Nora Joyce, née Nora Barnacle, inspired some of James Joyce’s most — er — passionate writing. From their very first date, the two were enamored with each other. Even as the famous author traveled abroad for work and kept multiple affairs from his wife, they sent very explicit letters back and forth (letters that now bid for hundreds of thousands of dollars at literary auction) (letters I suggest you not read at your desk).

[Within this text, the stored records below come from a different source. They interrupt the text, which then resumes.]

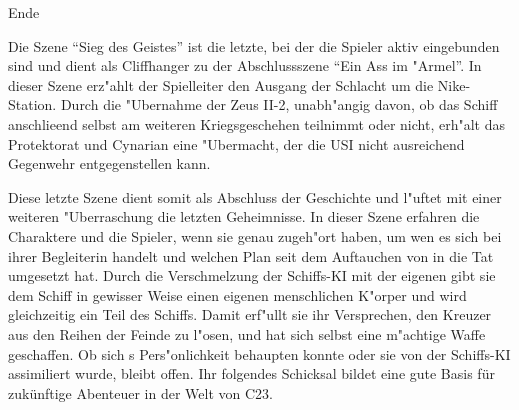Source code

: \begin{remarks}
	\begin{center}\huge{}Ende\end{center}

	Die Szene "`Sieg des Geistes"' ist die letzte, bei der die Spieler aktiv eingebunden sind und dient als Cliffhanger zu der Abschlussszene "`Ein Ass im "Armel"'. In dieser Szene erz"ahlt der Spielleiter den Ausgang der Schlacht um die Nike-Station. Durch die "Ubernahme der Zeus II-2, unabh"angig davon, ob das Schiff anschlie\3end selbst am weiteren Kriegsgeschehen teilnimmt oder nicht, erh"alt das Protektorat und Cynarian eine "Ubermacht, der die USI nicht ausreichend Gegenwehr entgegenstellen kann.

	Diese letzte Szene dient somit als Abschluss der Geschichte und l"uftet mit einer weiteren "Uberraschung die letzten Geheimnisse. In dieser Szene erfahren die Charaktere und die Spieler, wenn sie genau zugeh"ort haben, um wen es sich bei ihrer Begleiterin handelt und welchen Plan \xl{} seit dem Auftauchen von \ml{} in die Tat umgesetzt hat. Durch die Verschmelzung der Schiffs-KI mit der eigenen gibt sie dem Schiff in gewisser Weise einen eigenen menschlichen K"orper und wird gleichzeitig ein Teil des Schiffs. Damit erf"ullt sie ihr Versprechen, den Kreuzer aus den Reihen der Feinde zu l"osen, und hat sich selbst eine m"achtige Waffe geschaffen. Ob sich \xl{}s Pers"onlichkeit behaupten konnte oder sie von der Schiffs-KI assimiliert wurde, bleibt offen. Ihr folgendes Schicksal bildet eine gute Basis für zukünftige Abenteuer in der Welt von C23.
\end{remarks}
\vfill\pagebreak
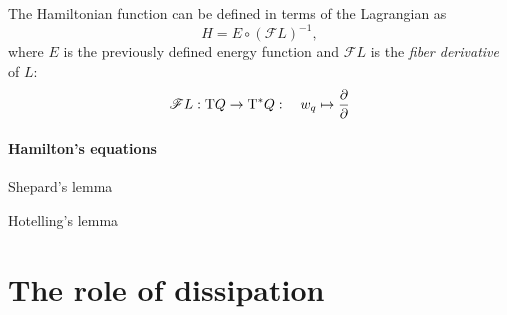 The Hamiltonian function can be defined in terms of the Lagrangian as \cite{Abraham1978}
\begin{equation}
    H = E \circ (\mathscr{F}L)^{-1},
\end{equation}
where $E$ is the previously defined energy function and $\mathscr{F}L$ is the \emph{fiber derivative} of $L$:
\begin{equation}
    \mathscr{F}L: \mathrm{T}Q \to \mathrm{T}^*Q: \quad w_q \mapsto \pdv{}
\end{equation}
\paragraph{Hamilton's equations}
Shepard's lemma

Hotelling's lemma

\section{The role of dissipation}



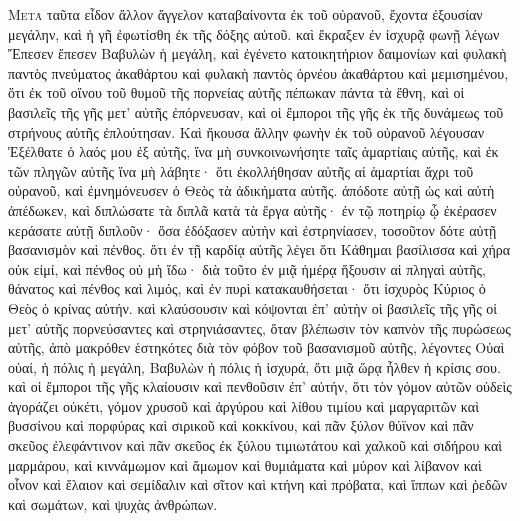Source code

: \begin{pages}
    \begin{Rightside}
        \beginnumbering
		\renewcommand{\LettrineFontHook}{\PHtitl}
		\lettrine[lines=3]{Μ}{ετὰ} ταῦτα εἶδον ἄλλον ἄγγελον καταβαίνοντα ἐκ τοῦ οὐρανοῦ, ἔχοντα ἐξουσίαν μεγάλην, καὶ ἡ γῆ ἐφωτίσθη ἐκ τῆς δόξης αὐτοῦ. καὶ ἔκραξεν ἐν ἰσχυρᾷ φωνῇ λέγων Ἔπεσεν ἔπεσεν Βαβυλὼν ἡ μεγάλη, καὶ ἐγένετο κατοικητήριον δαιμονίων καὶ φυλακὴ παντὸς πνεύματος ἀκαθάρτου καὶ φυλακὴ παντὸς ὀρνέου ἀκαθάρτου καὶ μεμισημένου, ὅτι ἐκ τοῦ οἴνου τοῦ θυμοῦ τῆς πορνείας αὐτῆς πέπωκαν πάντα τὰ ἔθνη, καὶ οἱ βασιλεῖς τῆς γῆς μετ’ αὐτῆς ἐπόρνευσαν, καὶ οἱ ἔμποροι τῆς γῆς ἐκ τῆς δυνάμεως τοῦ στρήνους αὐτῆς ἐπλούτησαν. 
		\pend
		\pstart
		Καὶ ἤκουσα ἄλλην φωνὴν ἐκ τοῦ οὐρανοῦ λέγουσαν Ἐξέλθατε ὁ λαός μου ἐξ αὐτῆς, ἵνα μὴ συνκοινωνήσητε ταῖς ἁμαρτίαις αὐτῆς, καὶ ἐκ τῶν πληγῶν αὐτῆς ἵνα μὴ λάβητε· ὅτι ἐκολλήθησαν αὐτῆς αἱ ἁμαρτίαι ἄχρι τοῦ οὐρανοῦ, καὶ ἐμνημόνευσεν ὁ Θεὸς τὰ ἀδικήματα αὐτῆς. ἀπόδοτε αὐτῇ ὡς καὶ αὐτὴ ἀπέδωκεν, καὶ διπλώσατε τὰ διπλᾶ κατὰ τὰ ἔργα αὐτῆς· ἐν τῷ ποτηρίῳ ᾧ ἐκέρασεν κεράσατε αὐτῇ διπλοῦν· 
		\pend
		\pstart
		ὅσα ἐδόξασεν αὐτὴν καὶ ἐστρηνίασεν, τοσοῦτον δότε αὐτῇ βασανισμὸν καὶ πένθος. ὅτι ἐν τῇ καρδίᾳ αὐτῆς λέγει ὅτι Κάθημαι βασίλισσα καὶ χήρα οὐκ εἰμί, καὶ πένθος οὐ μὴ ἴδω· διὰ τοῦτο ἐν μιᾷ ἡμέρᾳ ἥξουσιν αἱ πληγαὶ αὐτῆς, θάνατος καὶ πένθος καὶ λιμός, καὶ ἐν πυρὶ κατακαυθήσεται· ὅτι ἰσχυρὸς Κύριος ὁ Θεὸς ὁ κρίνας αὐτήν. 
		\pend
		\pstart
		καὶ κλαύσουσιν καὶ κόψονται ἐπ’ αὐτὴν οἱ βασιλεῖς τῆς γῆς οἱ μετ’ αὐτῆς πορνεύσαντες καὶ στρηνιάσαντες, ὅταν βλέπωσιν τὸν καπνὸν τῆς πυρώσεως αὐτῆς, ἀπὸ μακρόθεν ἑστηκότες διὰ τὸν φόβον τοῦ βασανισμοῦ αὐτῆς, λέγοντες Οὐαὶ οὐαί, ἡ πόλις ἡ μεγάλη, Βαβυλὼν ἡ πόλις ἡ ἰσχυρά, ὅτι μιᾷ ὥρᾳ ἦλθεν ἡ κρίσις σου. 
		\pend
		\pstart
		καὶ οἱ ἔμποροι τῆς γῆς κλαίουσιν καὶ πενθοῦσιν ἐπ’ αὐτήν, ὅτι τὸν γόμον αὐτῶν οὐδεὶς ἀγοράζει οὐκέτι, γόμον χρυσοῦ καὶ ἀργύρου καὶ λίθου τιμίου καὶ μαργαριτῶν καὶ βυσσίνου καὶ πορφύρας καὶ σιρικοῦ καὶ κοκκίνου, καὶ πᾶν ξύλον θύϊνον καὶ πᾶν σκεῦος ἐλεφάντινον καὶ πᾶν σκεῦος ἐκ ξύλου τιμιωτάτου καὶ χαλκοῦ καὶ σιδήρου καὶ μαρμάρου, καὶ κιννάμωμον καὶ ἄμωμον καὶ θυμιάματα καὶ μύρον καὶ λίβανον καὶ οἶνον καὶ ἔλαιον καὶ σεμίδαλιν καὶ σῖτον καὶ κτήνη καὶ πρόβατα, καὶ ἵππων καὶ ῥεδῶν καὶ σωμάτων, καὶ ψυχὰς ἀνθρώπων. 

\end{Rightside}
\end{pages}
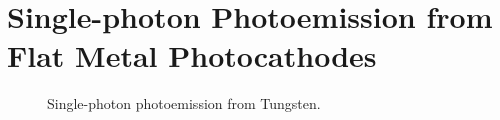 \section{Single-photon Photoemission from Flat Metal Photocathodes}

\begin{figure}
  \centering
  
  \caption[Single-photon photoemission from Tungsten]{
    Single-photon photoemission from Tungsten.
  }
  \label{fig:single_photon_tungsten}
\end{figure}


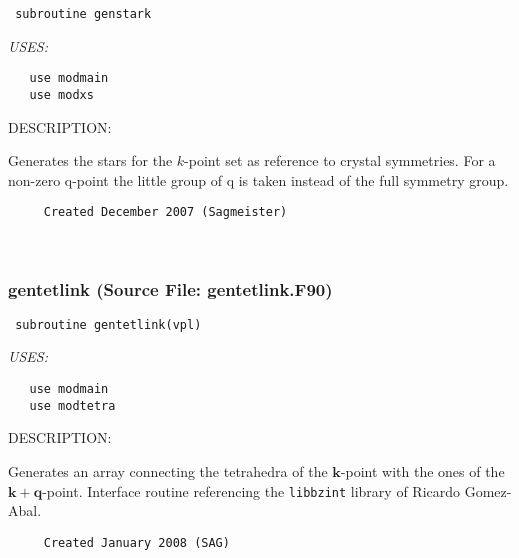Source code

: \documentclass[11pt]{article}
\begin{document}
\begin{verbatim} subroutine genstark\end{verbatim}{\em USES:}
\begin{verbatim}   use modmain
   use modxs\end{verbatim}
{\sf DESCRIPTION:\\ }


     Generates the stars for the $k$-point set as reference to crystal
     symmetries. For a non-zero q-point the little group of q is taken
     instead of the full symmetry group.
  
\begin{verbatim}     Created December 2007 (Sagmeister)\end{verbatim}






 
 
\mbox{}\hrulefill\ 
 
\subsubsection{gentetlink (Source File: gentetlink.F90)}


\begin{verbatim} subroutine gentetlink(vpl)\end{verbatim}{\em USES:}
\begin{verbatim}   use modmain
   use modtetra\end{verbatim}
{\sf DESCRIPTION:\\ }


     Generates an array connecting the tetrahedra of the $\mathbf{k}$-point with
     the ones of the  $\mathbf{k}+\mathbf{q}$-point. Interface routine
     referencing the {\tt libbzint} library of Ricardo Gomez-Abal.
  
\begin{verbatim}     Created January 2008 (SAG)\end{verbatim}

\end{document}
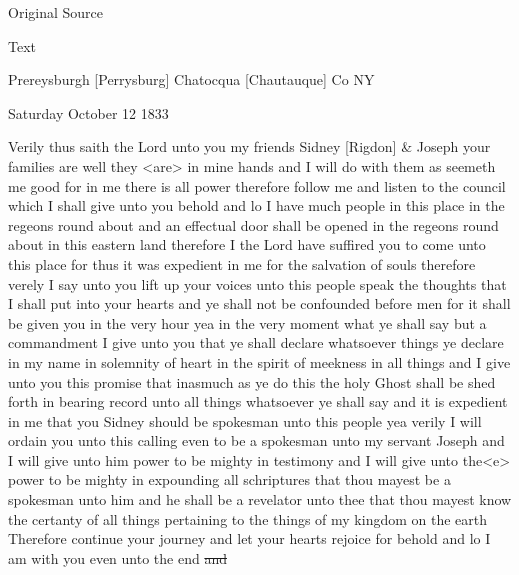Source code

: 			
			\begin{description}
				\item[Original Source]
			\end{description}
			
			
			\begin{description}
				\item[Text]
			\end{description}
			
				\begin{tightcenter}
				Prereysburgh [Perrysburg] Chatocqua [Chautauque] Co NY
				\end{tightcenter}
				
				Saturday October 12 1833
				
				Verily thus saith the Lord unto you my friends Sidney [Rigdon] \& Joseph your families are well they <are> in mine hands and I will do with them as seemeth me good for in me there is all power therefore follow me and listen to the council which I shall give unto you behold and lo I have much people in this place in the regeons round about and an effectual door shall be opened in the regeons round about in this eastern land therefore I the Lord have suffired you to come unto this place for thus it was expedient in me for the salvation of souls therefore verely I say unto you lift up your voices unto this people speak the thoughts that I shall put into your hearts and ye shall not be confounded before men for it shall be given you in the very hour yea in the very moment what ye shall say but a commandment I give unto you that ye shall declare whatsoever things ye declare in my name in solemnity of heart in the spirit of meekness in all things and I give unto you this promise that inasmuch as ye do this the holy Ghost shall be shed forth in bearing record unto all things whatsoever ye shall say and it is expedient in me that you Sidney should be spokesman unto this people yea verily I will ordain you unto this calling even to be a spokesman unto my servant Joseph and I will give unto him power to be mighty in testimony and I will give unto the<e> power to be mighty in expounding all schriptures that thou mayest be a spokesman unto him and he shall be a revelator unto thee that thou mayest know the certanty of all things pertaining to the things of my kingdom on the earth Therefore continue your journey and let your hearts rejoice for behold and lo I am with you even unto the end \sout{and}
				

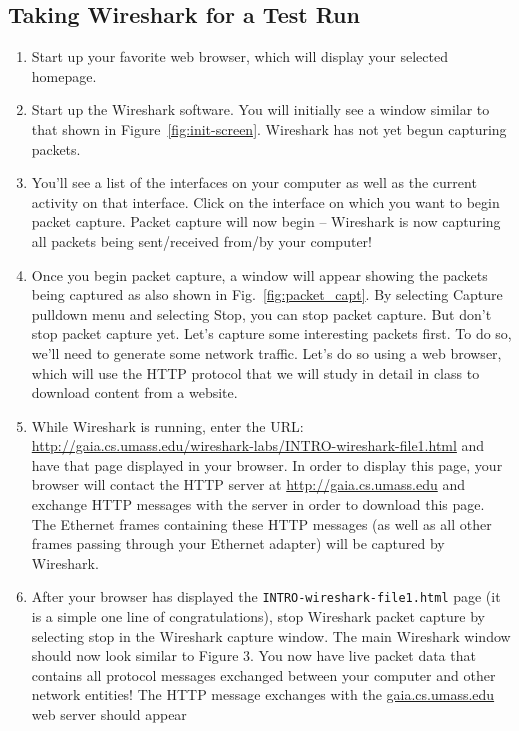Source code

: \documentclass[11pt,a4paper]{article}
\begin{document}
\subsection{Taking Wireshark for a Test Run}

\begin{enumerate}
    \item Start up your favorite web browser, which will display your selected homepage.
    \item Start up the Wireshark software. You will initially see a window similar to that
    shown in Figure~\ref{fig:init-screen}. Wireshark has not yet begun capturing packets.
    \item You’ll see a list of the interfaces on your computer as well as the current activity on that interface. Click on the
    interface on which you want to begin packet capture. Packet capture will now begin -- Wireshark is now
    capturing all packets being sent/received from/by your computer!
    \item Once you begin packet capture, a window will
    appear showing the packets being captured as also shown in Fig.~\ref{fig:packet_capt}. By selecting Capture
    pulldown menu and selecting Stop, you can stop packet capture. But don’t stop
    packet capture yet. 
    Let's capture some interesting packets first. To do so, we'll
    need to generate some network traffic. Let’s do so using a web browser, which
    will use the HTTP protocol that we will study in detail in class to download
    content from a website.
    \item While Wireshark is running, enter the URL:
    \url{http://gaia.cs.umass.edu/wireshark-labs/INTRO-wireshark-file1.html}
    and have that page displayed in your browser. In order to display this page, your
    browser will contact the HTTP server at \url{http://gaia.cs.umass.edu} and exchange HTTP
    messages with the server in order to download this page. The Ethernet frames containing these HTTP messages (as well as all other frames passing through your Ethernet adapter) will be captured by Wireshark.
    \item After your browser has displayed the \texttt{INTRO-wireshark-file1.html} page (it is a
    simple one line of congratulations), stop Wireshark packet capture by selecting
    stop in the Wireshark capture window. The main Wireshark window should now
    look similar to Figure 3. You now have live packet data that contains all protocol
    messages exchanged between your computer and other network entities! The
    HTTP message exchanges with the \url{gaia.cs.umass.edu} web server should appear

\end{enumerate}
\end{document}
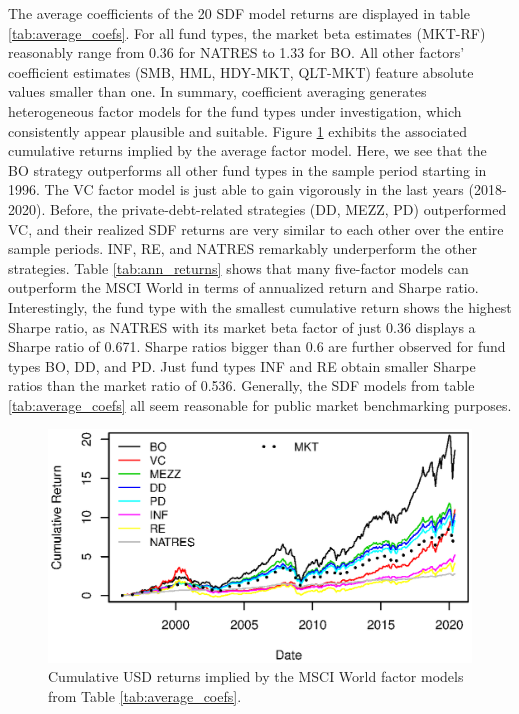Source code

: \documentclass[12pt]{article}
\begin{document}
The average coefficients of the 20 SDF model returns are displayed in table \ref{tab:average_coefs}.
For all fund types, the market beta estimates (MKT-RF) reasonably range from 0.36 for NATRES to 1.33 for BO.
All other factors' coefficient estimates (SMB, HML, HDY-MKT, QLT-MKT) feature absolute values smaller than one.
In summary, coefficient averaging generates heterogeneous factor models for the fund types under investigation, which consistently appear plausible and suitable.
Figure \ref{fig:cum_returns} exhibits the associated cumulative returns implied by the average factor model.
Here, we see that the BO strategy outperforms all other fund types in the sample period starting in 1996.
The VC factor model is just able to gain vigorously in the last years (2018-2020).
Before, the private-debt-related strategies (DD, MEZZ, PD) outperformed VC, and their realized SDF returns are very similar to each other over the entire sample periods.
INF, RE, and NATRES remarkably underperform the other strategies.
Table \ref{tab:ann_returns} shows that many five-factor models can outperform the MSCI World in terms of annualized return and Sharpe ratio. 
Interestingly, the fund type with the smallest cumulative return shows the highest Sharpe ratio, as NATRES with its market beta factor of just 0.36 displays a Sharpe ratio of 0.671.
Sharpe ratios bigger than 0.6 are further observed for fund types BO, DD, and PD.
Just fund types INF and RE obtain smaller Sharpe ratios than the market ratio of 0.536.
Generally, the SDF models from table \ref{tab:average_coefs} all seem reasonable for public market benchmarking purposes.

\begin{figure}[H]
	\centering
	\includegraphics{Figures/Cumulative_Returns.eps}
	\caption{Cumulative USD returns implied by the MSCI World factor models from Table \ref{tab:average_coefs}.}
	\label{fig:cum_returns}   
\end{figure}
\end{document}
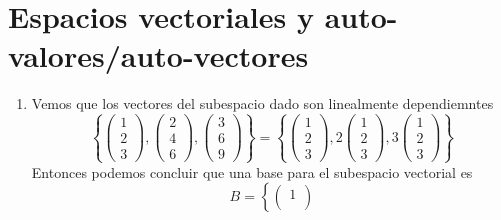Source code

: \documentclass[12pt, letterpaper]{article}
\begin{document}
\newpage

\section{Espacios vectoriales y auto-valores/auto-vectores}
\begin{enumerate}
    \item Vemos que los vectores del subespacio dado son linealmente dependiemntes
    \begin{equation*}
        \left\{
            \begin{pmatrix}
                1 \\
                2 \\
                3
            \end{pmatrix},
            \begin{pmatrix}
                2 \\
                4 \\
                6
            \end{pmatrix},
            \begin{pmatrix}
                3 \\
                6 \\
                9
            \end{pmatrix}
        \right\}
        =
        \left\{
            \begin{pmatrix}
                1 \\
                2 \\
                3
            \end{pmatrix},
            2
            \begin{pmatrix}
                1 \\
                2 \\
                3
            \end{pmatrix},
            3
            \begin{pmatrix}
                1 \\
                2 \\
                3
            \end{pmatrix}
        \right\}
    \end{equation*}
    Entonces podemos concluir que una base para el subespacio vectorial es
    \begin{equation*}
        B =
        \left\{
            \begin{pmatrix}
                1 \\

\end{pmatrix}
\end{equation*}
\end{enumerate}
\end{document}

But even though writers talk as though Joyce became her entire life, Nora actually had a whole other life before Joyce. Following a turbulent childhood in Galway and schooling at a convent in Southern Ireland, she eventually landed in Dublin, where she worked as a chambermaid at the Finn Hotel. There, she met Joyce, and the connection was instant. She told him about her teenagehood, and he later turned some of her stories into the pieces that became his most famous works. After their first date, the two traveled through Europe, trailed by literary paparazzi along the way.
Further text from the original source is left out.